Plain-text document sources
=-=-=-=-=

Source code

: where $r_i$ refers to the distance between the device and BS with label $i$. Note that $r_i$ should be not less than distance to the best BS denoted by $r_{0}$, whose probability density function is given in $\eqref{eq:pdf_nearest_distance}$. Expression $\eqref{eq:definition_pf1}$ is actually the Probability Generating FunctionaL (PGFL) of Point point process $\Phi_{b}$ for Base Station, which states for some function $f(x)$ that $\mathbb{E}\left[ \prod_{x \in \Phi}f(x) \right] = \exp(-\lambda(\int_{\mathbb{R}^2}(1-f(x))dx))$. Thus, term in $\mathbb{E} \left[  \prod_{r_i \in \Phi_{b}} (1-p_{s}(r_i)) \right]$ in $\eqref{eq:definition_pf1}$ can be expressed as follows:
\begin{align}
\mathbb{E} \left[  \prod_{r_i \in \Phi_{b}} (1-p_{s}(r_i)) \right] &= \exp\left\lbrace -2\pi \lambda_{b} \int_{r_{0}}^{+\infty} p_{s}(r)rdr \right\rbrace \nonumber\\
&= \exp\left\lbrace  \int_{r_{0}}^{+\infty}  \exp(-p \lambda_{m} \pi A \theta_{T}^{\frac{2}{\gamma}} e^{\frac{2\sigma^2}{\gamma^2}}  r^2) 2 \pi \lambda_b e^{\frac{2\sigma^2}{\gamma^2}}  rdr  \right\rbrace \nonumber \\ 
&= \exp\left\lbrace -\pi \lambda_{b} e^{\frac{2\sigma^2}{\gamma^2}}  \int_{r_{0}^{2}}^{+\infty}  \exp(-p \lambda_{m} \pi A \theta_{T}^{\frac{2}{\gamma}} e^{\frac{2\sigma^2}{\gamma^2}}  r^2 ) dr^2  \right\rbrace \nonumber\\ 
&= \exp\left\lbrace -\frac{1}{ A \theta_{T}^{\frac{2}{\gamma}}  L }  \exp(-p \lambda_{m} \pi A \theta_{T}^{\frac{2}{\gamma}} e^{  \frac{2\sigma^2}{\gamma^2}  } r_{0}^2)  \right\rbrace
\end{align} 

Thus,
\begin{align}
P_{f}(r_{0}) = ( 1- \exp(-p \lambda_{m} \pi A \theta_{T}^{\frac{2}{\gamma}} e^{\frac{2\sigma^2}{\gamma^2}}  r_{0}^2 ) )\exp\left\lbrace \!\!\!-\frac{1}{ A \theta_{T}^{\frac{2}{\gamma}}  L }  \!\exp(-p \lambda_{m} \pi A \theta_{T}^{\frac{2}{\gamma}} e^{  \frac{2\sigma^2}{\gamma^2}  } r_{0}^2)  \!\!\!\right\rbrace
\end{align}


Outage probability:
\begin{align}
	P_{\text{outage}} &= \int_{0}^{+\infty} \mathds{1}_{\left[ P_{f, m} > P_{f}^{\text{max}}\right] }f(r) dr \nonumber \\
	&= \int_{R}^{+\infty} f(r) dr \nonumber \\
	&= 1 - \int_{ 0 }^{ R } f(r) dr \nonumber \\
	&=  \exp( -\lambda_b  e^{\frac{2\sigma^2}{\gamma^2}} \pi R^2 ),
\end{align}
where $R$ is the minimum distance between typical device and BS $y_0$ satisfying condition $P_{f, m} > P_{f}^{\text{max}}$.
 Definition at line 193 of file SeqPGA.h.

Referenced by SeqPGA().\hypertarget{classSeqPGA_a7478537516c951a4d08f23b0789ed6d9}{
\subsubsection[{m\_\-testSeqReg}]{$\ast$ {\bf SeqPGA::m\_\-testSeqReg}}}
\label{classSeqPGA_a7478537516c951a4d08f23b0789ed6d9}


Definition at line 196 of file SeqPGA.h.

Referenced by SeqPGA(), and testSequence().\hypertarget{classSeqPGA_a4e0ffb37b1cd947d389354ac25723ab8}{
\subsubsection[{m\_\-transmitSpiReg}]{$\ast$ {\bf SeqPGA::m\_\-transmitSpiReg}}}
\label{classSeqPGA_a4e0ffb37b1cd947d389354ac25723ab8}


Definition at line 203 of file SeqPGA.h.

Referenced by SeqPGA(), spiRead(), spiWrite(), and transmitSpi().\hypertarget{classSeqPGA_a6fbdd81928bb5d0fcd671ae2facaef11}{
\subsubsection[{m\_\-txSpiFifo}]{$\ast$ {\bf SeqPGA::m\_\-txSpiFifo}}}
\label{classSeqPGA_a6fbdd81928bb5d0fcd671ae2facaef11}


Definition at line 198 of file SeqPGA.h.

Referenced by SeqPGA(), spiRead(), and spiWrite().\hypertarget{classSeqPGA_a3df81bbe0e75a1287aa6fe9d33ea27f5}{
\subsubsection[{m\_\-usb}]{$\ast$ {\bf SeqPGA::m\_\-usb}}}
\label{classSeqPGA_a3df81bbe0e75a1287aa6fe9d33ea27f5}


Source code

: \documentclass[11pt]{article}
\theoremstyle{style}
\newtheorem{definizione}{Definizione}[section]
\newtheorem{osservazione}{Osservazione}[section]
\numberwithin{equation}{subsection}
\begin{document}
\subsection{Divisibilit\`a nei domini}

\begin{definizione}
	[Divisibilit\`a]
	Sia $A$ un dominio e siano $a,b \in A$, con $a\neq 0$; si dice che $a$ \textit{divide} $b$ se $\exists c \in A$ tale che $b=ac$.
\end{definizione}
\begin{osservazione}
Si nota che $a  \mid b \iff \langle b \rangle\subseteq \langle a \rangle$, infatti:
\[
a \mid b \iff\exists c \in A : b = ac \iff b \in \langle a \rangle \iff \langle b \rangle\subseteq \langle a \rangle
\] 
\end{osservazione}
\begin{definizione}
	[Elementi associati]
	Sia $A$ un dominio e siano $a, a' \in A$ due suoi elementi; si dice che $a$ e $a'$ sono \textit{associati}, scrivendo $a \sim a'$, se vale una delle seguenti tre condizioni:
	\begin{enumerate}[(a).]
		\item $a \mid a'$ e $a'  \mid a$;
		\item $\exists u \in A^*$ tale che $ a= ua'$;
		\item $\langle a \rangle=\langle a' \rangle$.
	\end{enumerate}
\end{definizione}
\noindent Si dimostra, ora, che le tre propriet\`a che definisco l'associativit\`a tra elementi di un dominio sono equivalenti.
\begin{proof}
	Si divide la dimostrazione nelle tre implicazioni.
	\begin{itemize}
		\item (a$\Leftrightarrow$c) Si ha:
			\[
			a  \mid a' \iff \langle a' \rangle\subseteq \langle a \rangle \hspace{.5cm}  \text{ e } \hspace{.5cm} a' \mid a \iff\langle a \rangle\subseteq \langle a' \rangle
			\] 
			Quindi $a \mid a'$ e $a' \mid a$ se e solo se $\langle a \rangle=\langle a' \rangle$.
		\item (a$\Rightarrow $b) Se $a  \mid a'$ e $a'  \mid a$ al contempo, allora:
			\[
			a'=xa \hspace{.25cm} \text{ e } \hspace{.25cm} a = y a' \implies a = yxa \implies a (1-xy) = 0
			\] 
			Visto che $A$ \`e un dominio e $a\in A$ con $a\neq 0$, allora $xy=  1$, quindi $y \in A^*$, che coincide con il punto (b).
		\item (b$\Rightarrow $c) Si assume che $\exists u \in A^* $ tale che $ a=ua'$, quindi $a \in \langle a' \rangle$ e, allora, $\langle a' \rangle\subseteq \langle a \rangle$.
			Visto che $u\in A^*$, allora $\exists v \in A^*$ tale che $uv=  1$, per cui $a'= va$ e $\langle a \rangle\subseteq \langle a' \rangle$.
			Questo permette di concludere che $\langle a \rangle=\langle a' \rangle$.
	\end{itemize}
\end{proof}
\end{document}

=-=-=-=-=

▸ YOUR TASK
Would you write out all the records exactly as they read?

▸ PROBLEM SOLUTION
Source code

: where $r_i$ refers to the distance between the device and BS with label $i$. Note that $r_i$ should be not less than distance to the best BS denoted by $r_{0}$, whose probability density function is given in $\eqref{eq:pdf_nearest_distance}$. Expression $\eqref{eq:definition_pf1}$ is actually the Probability Generating FunctionaL (PGFL) of Point point process $\Phi_{b}$ for Base Station, which states for some function $f(x)$ that $\mathbb{E}\left[ \prod_{x \in \Phi}f(x) \right] = \exp(-\lambda(\int_{\mathbb{R}^2}(1-f(x))dx))$. Thus, term in $\mathbb{E} \left[  \prod_{r_i \in \Phi_{b}} (1-p_{s}(r_i)) \right]$ in $\eqref{eq:definition_pf1}$ can be expressed as follows:
\begin{align}
\mathbb{E} \left[  \prod_{r_i \in \Phi_{b}} (1-p_{s}(r_i)) \right] &= \exp\left\lbrace -2\pi \lambda_{b} \int_{r_{0}}^{+\infty} p_{s}(r)rdr \right\rbrace \nonumber\\
&= \exp\left\lbrace  \int_{r_{0}}^{+\infty}  \exp(-p \lambda_{m} \pi A \theta_{T}^{\frac{2}{\gamma}} e^{\frac{2\sigma^2}{\gamma^2}}  r^2) 2 \pi \lambda_b e^{\frac{2\sigma^2}{\gamma^2}}  rdr  \right\rbrace \nonumber \\ 
&= \exp\left\lbrace -\pi \lambda_{b} e^{\frac{2\sigma^2}{\gamma^2}}  \int_{r_{0}^{2}}^{+\infty}  \exp(-p \lambda_{m} \pi A \theta_{T}^{\frac{2}{\gamma}} e^{\frac{2\sigma^2}{\gamma^2}}  r^2 ) dr^2  \right\rbrace \nonumber\\ 
&= \exp\left\lbrace -\frac{1}{ A \theta_{T}^{\frac{2}{\gamma}}  L }  \exp(-p \lambda_{m} \pi A \theta_{T}^{\frac{2}{\gamma}} e^{  \frac{2\sigma^2}{\gamma^2}  } r_{0}^2)  \right\rbrace
\end{align} 

Thus,
\begin{align}
P_{f}(r_{0}) = ( 1- \exp(-p \lambda_{m} \pi A \theta_{T}^{\frac{2}{\gamma}} e^{\frac{2\sigma^2}{\gamma^2}}  r_{0}^2 ) )\exp\left\lbrace \!\!\!-\frac{1}{ A \theta_{T}^{\frac{2}{\gamma}}  L }  \!\exp(-p \lambda_{m} \pi A \theta_{T}^{\frac{2}{\gamma}} e^{  \frac{2\sigma^2}{\gamma^2}  } r_{0}^2)  \!\!\!\right\rbrace
\end{align}


Outage probability:
\begin{align}
	P_{\text{outage}} &= \int_{0}^{+\infty} \mathds{1}_{\left[ P_{f, m} > P_{f}^{\text{max}}\right] }f(r) dr \nonumber \\
	&= \int_{R}^{+\infty} f(r) dr \nonumber \\
	&= 1 - \int_{ 0 }^{ R } f(r) dr \nonumber \\
	&=  \exp( -\lambda_b  e^{\frac{2\sigma^2}{\gamma^2}} \pi R^2 ),
\end{align}
where $R$ is the minimum distance between typical device and BS $y_0$ satisfying condition $P_{f, m} > P_{f}^{\text{max}}$.
 Definition at line 193 of file SeqPGA.h.

Referenced by SeqPGA().\hypertarget{classSeqPGA_a7478537516c951a4d08f23b0789ed6d9}{
\subsubsection[{m\_\-testSeqReg}]{$\ast$ {\bf SeqPGA::m\_\-testSeqReg}}}
\label{classSeqPGA_a7478537516c951a4d08f23b0789ed6d9}


Definition at line 196 of file SeqPGA.h.

Referenced by SeqPGA(), and testSequence().\hypertarget{classSeqPGA_a4e0ffb37b1cd947d389354ac25723ab8}{
\subsubsection[{m\_\-transmitSpiReg}]{$\ast$ {\bf SeqPGA::m\_\-transmitSpiReg}}}
\label{classSeqPGA_a4e0ffb37b1cd947d389354ac25723ab8}


Definition at line 203 of file SeqPGA.h.

Referenced by SeqPGA(), spiRead(), spiWrite(), and transmitSpi().\hypertarget{classSeqPGA_a6fbdd81928bb5d0fcd671ae2facaef11}{
\subsubsection[{m\_\-txSpiFifo}]{$\ast$ {\bf SeqPGA::m\_\-txSpiFifo}}}
\label{classSeqPGA_a6fbdd81928bb5d0fcd671ae2facaef11}


Definition at line 198 of file SeqPGA.h.

Referenced by SeqPGA(), spiRead(), and spiWrite().\hypertarget{classSeqPGA_a3df81bbe0e75a1287aa6fe9d33ea27f5}{
\subsubsection[{m\_\-usb}]{$\ast$ {\bf SeqPGA::m\_\-usb}}}
\label{classSeqPGA_a3df81bbe0e75a1287aa6fe9d33ea27f5}


Source code

: \documentclass[11pt]{article}
\theoremstyle{style}
\newtheorem{definizione}{Definizione}[section]
\newtheorem{osservazione}{Osservazione}[section]
\numberwithin{equation}{subsection}
\begin{document}
\subsection{Divisibilit\`a nei domini}

\begin{definizione}
	[Divisibilit\`a]
	Sia $A$ un dominio e siano $a,b \in A$, con $a\neq 0$; si dice che $a$ \textit{divide} $b$ se $\exists c \in A$ tale che $b=ac$.
\end{definizione}
\begin{osservazione}
Si nota che $a  \mid b \iff \langle b \rangle\subseteq \langle a \rangle$, infatti:
\[
a \mid b \iff\exists c \in A : b = ac \iff b \in \langle a \rangle \iff \langle b \rangle\subseteq \langle a \rangle
\] 
\end{osservazione}
\begin{definizione}
	[Elementi associati]
	Sia $A$ un dominio e siano $a, a' \in A$ due suoi elementi; si dice che $a$ e $a'$ sono \textit{associati}, scrivendo $a \sim a'$, se vale una delle seguenti tre condizioni:
	\begin{enumerate}[(a).]
		\item $a \mid a'$ e $a'  \mid a$;
		\item $\exists u \in A^*$ tale che $ a= ua'$;
		\item $\langle a \rangle=\langle a' \rangle$.
	\end{enumerate}
\end{definizione}
\noindent Si dimostra, ora, che le tre propriet\`a che definisco l'associativit\`a tra elementi di un dominio sono equivalenti.
\begin{proof}
	Si divide la dimostrazione nelle tre implicazioni.
	\begin{itemize}
		\item (a$\Leftrightarrow$c) Si ha:
			\[
			a  \mid a' \iff \langle a' \rangle\subseteq \langle a \rangle \hspace{.5cm}  \text{ e } \hspace{.5cm} a' \mid a \iff\langle a \rangle\subseteq \langle a' \rangle
			\] 
			Quindi $a \mid a'$ e $a' \mid a$ se e solo se $\langle a \rangle=\langle a' \rangle$.
		\item (a$\Rightarrow $b) Se $a  \mid a'$ e $a'  \mid a$ al contempo, allora:
			\[
			a'=xa \hspace{.25cm} \text{ e } \hspace{.25cm} a = y a' \implies a = yxa \implies a (1-xy) = 0
			\] 
			Visto che $A$ \`e un dominio e $a\in A$ con $a\neq 0$, allora $xy=  1$, quindi $y \in A^*$, che coincide con il punto (b).
		\item (b$\Rightarrow $c) Si assume che $\exists u \in A^* $ tale che $ a=ua'$, quindi $a \in \langle a' \rangle$ e, allora, $\langle a' \rangle\subseteq \langle a \rangle$.
			Visto che $u\in A^*$, allora $\exists v \in A^*$ tale che $uv=  1$, per cui $a'= va$ e $\langle a \rangle\subseteq \langle a' \rangle$.
			Questo permette di concludere che $\langle a \rangle=\langle a' \rangle$.
	\end{itemize}
\end{proof}
\end{document}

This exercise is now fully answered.